▶
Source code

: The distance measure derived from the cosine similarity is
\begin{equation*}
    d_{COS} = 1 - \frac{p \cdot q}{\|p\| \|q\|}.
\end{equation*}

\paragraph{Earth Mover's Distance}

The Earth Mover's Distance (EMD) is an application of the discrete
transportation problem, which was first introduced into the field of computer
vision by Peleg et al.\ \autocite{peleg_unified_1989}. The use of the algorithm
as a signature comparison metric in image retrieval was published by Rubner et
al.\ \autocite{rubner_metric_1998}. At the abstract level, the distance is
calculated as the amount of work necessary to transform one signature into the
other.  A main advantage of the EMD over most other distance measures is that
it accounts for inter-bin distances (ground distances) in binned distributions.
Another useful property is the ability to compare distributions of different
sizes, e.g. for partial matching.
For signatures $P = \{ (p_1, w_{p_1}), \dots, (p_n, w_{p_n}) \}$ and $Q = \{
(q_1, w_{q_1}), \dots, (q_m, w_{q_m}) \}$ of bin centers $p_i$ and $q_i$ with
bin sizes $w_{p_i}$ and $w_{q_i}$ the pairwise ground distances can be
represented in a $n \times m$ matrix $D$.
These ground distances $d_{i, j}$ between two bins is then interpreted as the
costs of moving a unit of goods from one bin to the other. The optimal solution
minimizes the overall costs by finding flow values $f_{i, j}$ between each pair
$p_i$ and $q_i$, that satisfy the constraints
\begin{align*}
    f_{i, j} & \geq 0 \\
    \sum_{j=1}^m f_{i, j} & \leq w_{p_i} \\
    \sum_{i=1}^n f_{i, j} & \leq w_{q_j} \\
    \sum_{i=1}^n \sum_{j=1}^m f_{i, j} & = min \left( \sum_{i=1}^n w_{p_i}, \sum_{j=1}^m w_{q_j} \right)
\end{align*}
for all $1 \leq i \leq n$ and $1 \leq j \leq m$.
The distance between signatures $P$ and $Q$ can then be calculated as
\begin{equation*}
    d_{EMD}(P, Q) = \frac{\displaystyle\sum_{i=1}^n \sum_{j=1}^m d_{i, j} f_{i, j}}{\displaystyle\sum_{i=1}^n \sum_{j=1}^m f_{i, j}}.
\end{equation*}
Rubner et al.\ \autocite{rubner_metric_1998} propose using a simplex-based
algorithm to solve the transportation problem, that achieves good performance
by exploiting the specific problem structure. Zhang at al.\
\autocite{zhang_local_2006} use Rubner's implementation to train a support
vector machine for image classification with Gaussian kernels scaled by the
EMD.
◀
- WHAT IS BEING ASKED -
Check each line of the material for "frac". Copy the ones that have it.

- WORKED SOLUTION -
    d_{COS} = 1 - \frac{p \cdot q}{\|p\| \|q\|}.
    d_{EMD}(P, Q) = \frac{\displaystyle\sum_{i=1}^n \sum_{j=1}^m d_{i, j} f_{i, j}}{\displaystyle\sum_{i=1}^n \sum_{j=1}^m f_{i, j}}.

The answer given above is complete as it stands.